The markets here sold live fish, frogs, mice (rats), and raw meats. The fish were right off the boat. Fresh vegetable stalls were everywhere. What a difference from our sterile, plastic wrapped meat and produce from Cubs and Hy-Vee!
Transportation. In HCMC, the motorbikes (small motorcycles) outnumber the cars 10 to 1. A 100% tax on private cars places them out of financial reach of most Vietnamese. (Nhi's parents used a hired driver, although I am sure they could have afforded a private car.) These swarms of motorcycles ruled the crowded streets of the city and non-aggressive driving etiquette prevailed. Slowly, very slowly, cars and motorcycles turned, changed lanes, merged, and crossed packed intersections without hostility or aggression. Amazing. In a similar fashion, we pedestrians crossed the busy streets by simply crossing the road, with the faith that motorbikes and cars would veer around us. An extended hand to the side, palm out, seemed like a magic way to part the tide of bikes. Like squirrels crossing a street, the worst thing we could do was hesitate!
The SE Asian version of Uber is called Grab. We used it extensively. Again, the drivers seemed to have no English, but they nearly all had GoogleMaps on a phone mounted to the dask. Taxis were also plentiful, but when they needed to be used, there was always the uncertainty of whether the driver actually understood were one wanted to go. (Addresses were confusing to me in this city of 1.5 million people.) We carried cards from our hotels that we could give to drivers that helped.
I don't think I saw a single traffic cop during my stay - and I was told several times that they are corrupt. If stopped, pay them, not the ticket.
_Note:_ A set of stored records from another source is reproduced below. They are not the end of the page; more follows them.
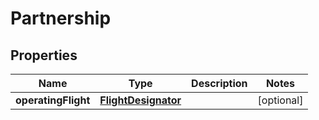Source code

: 

# Partnership


## Properties

| Name | Type | Description | Notes |
|------------ | ------------- | ------------- | -------------|
|**operatingFlight** | [**FlightDesignator**](FlightDesignator.md) |  |  [optional] |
Not much different from a lot of countries where I have traveled.
As I reflect, quite a number of "differences" surprised me. On low door ways, I often bonked head on this 6'4 body. Bills ran from 500,000vd ($25) to 500vd ($0.25) and selecting the right number of zeros could be tricky. Chop sticks were used most places with forks only rarely available. 3G cell data service was better and never unavailable, even in the countryside. Coffee was very strong and often served on ice or smothered in cream and sugar. Very short chairs were the rule. The home of Nhi's cousins had a friendly pet family pig. For the wedding, we dressed in the traditional ao dai shirts (expect for Nhi's dad who wore a regular dress suit.)
Now that Heidi and I are back on the tourist trail taking a guided tour of the northern part of Vietnam, we again have access to English speaking waiters and restaurants that sell pancakes for breakfast and pizza for lunch. Our very nice hotel (Topas Ecolodge) definitely caters to western tourists. I pity the Asian tourists to the United States who wish to be accommodated with food, language, and customs similar to their home countries.
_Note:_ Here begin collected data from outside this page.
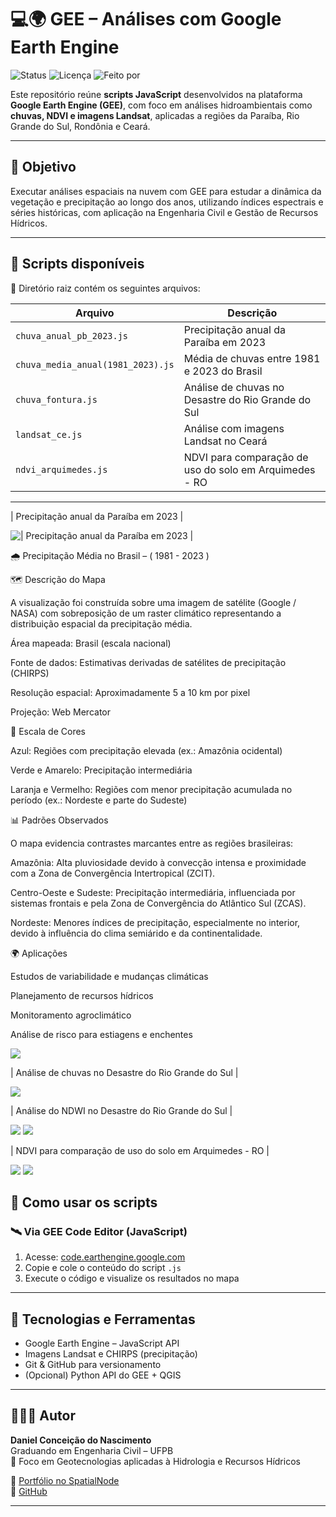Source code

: # 💻🌍 GEE – Análises com Google Earth Engine

![Status](https://img.shields.io/badge/status-em%20desenvolvimento-yellow)
![Licença](https://img.shields.io/badge/licença-MIT-green)
![Feito por](https://img.shields.io/badge/feito%20por-Daniel%20Conceição-blue)

Este repositório reúne **scripts JavaScript** desenvolvidos na plataforma **Google Earth Engine (GEE)**, com foco em análises hidroambientais como **chuvas, NDVI e imagens Landsat**, aplicadas a regiões da Paraíba, Rio Grande do Sul, Rondônia e Ceará.

---

## 🎯 Objetivo

Executar análises espaciais na nuvem com GEE para estudar a dinâmica da vegetação e precipitação ao longo dos anos, utilizando índices espectrais e séries históricas, com aplicação na Engenharia Civil e Gestão de Recursos Hídricos.

---

## 🧾 Scripts disponíveis

📁 Diretório raiz contém os seguintes arquivos:

| Arquivo | Descrição |
|--------|-----------|
| `chuva_anual_pb_2023.js` | Precipitação anual da Paraíba em 2023 |
| `chuva_media_anual(1981_2023).js` | Média de chuvas entre 1981 e 2023 do Brasil |
| `chuva_fontura.js` | Análise de chuvas no Desastre do Rio Grande do Sul|
| `landsat_ce.js` | Análise com imagens Landsat no Ceará |
| `ndvi_arquimedes.js` | NDVI para comparação de uso do solo em Arquimedes - RO |

---

| Precipitação anual da Paraíba em 2023 |

![| Precipitação anual da Paraíba em 2023 |](chuva_anual_pb.png)

🌧️ Precipitação Média no Brasil – ( 1981 - 2023 )

🗺️ Descrição do Mapa

A visualização foi construída sobre uma imagem de satélite (Google / NASA) com sobreposição de um raster climático representando a distribuição espacial da precipitação média.

Área mapeada: Brasil (escala nacional)

Fonte de dados: Estimativas derivadas de satélites de precipitação (CHIRPS)

Resolução espacial: Aproximadamente 5 a 10 km por pixel

Projeção: Web Mercator

🎨 Escala de Cores

Azul: Regiões com precipitação elevada (ex.: Amazônia ocidental)

Verde e Amarelo: Precipitação intermediária

Laranja e Vermelho: Regiões com menor precipitação acumulada no período (ex.: Nordeste e parte do Sudeste)

📊 Padrões Observados

O mapa evidencia contrastes marcantes entre as regiões brasileiras:

Amazônia: Alta pluviosidade devido à convecção intensa e proximidade com a Zona de Convergência Intertropical (ZCIT).

Centro-Oeste e Sudeste: Precipitação intermediária, influenciada por sistemas frontais e pela Zona de Convergência do Atlântico Sul (ZCAS).

Nordeste: Menores índices de precipitação, especialmente no interior, devido à influência do clima semiárido e da continentalidade.

🌍 Aplicações

Estudos de variabilidade e mudanças climáticas

Planejamento de recursos hídricos

Monitoramento agroclimático

Análise de risco para estiagens e enchentes



![](chuva_med_anual_br.png)

|  Análise de chuvas no Desastre do Rio Grande do Sul | 

![](chuva_rs.png)

|  Análise do NDWI no Desastre do Rio Grande do Sul | 

![](ndwi_antes.png)
![](ndwi_depois.png)

| NDVI para comparação de uso do solo em Arquimedes - RO | 

![](NDVI_antigo.png)
![](NDVI_atual.png)


## 🚀 Como usar os scripts

### 🛰️ Via GEE Code Editor (JavaScript)
1. Acesse: [code.earthengine.google.com](https://code.earthengine.google.com)
2. Copie e cole o conteúdo do script `.js`
3. Execute o código e visualize os resultados no mapa

---

## 🔧 Tecnologias e Ferramentas

- Google Earth Engine – JavaScript API
- Imagens Landsat e CHIRPS (precipitação)
- Git & GitHub para versionamento
- (Opcional) Python API do GEE + QGIS

---

## 👨🏾‍💻 Autor

**Daniel Conceição do Nascimento**  
Graduando em Engenharia Civil – UFPB  
💼 Foco em Geotecnologias aplicadas à Hidrologia e Recursos Hídricos

🔗 [Portfólio no SpatialNode](https://www.spatialnode.net/danel_nasc)  
🔗 [GitHub](https://github.com/Daniel-Nascimentoeng)

---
Perhap most of all, I appreciate the challenges that Nhi must have faced as a new student in Mankato, Minnesota. While there was a small group of international students at her university and one or two "Chinese" restaurants in our small Midwestern town, how overwhelming it must have seemed to not to get a familiar breakfast, cross the street using a walk/don't walk sign, and shop in a supermarket. Let alone face an environment in which no one speak the native tongue. How I have under-respected the courage of our country's immigrants!
I can't say the two weeks I spent in authentic Vietnam were the most comfortable of my life, but they were among the most instructive. Try it some time - wander off the tourist path...
Oh, no disrespect is meant to the Vietnamese for any of these observations!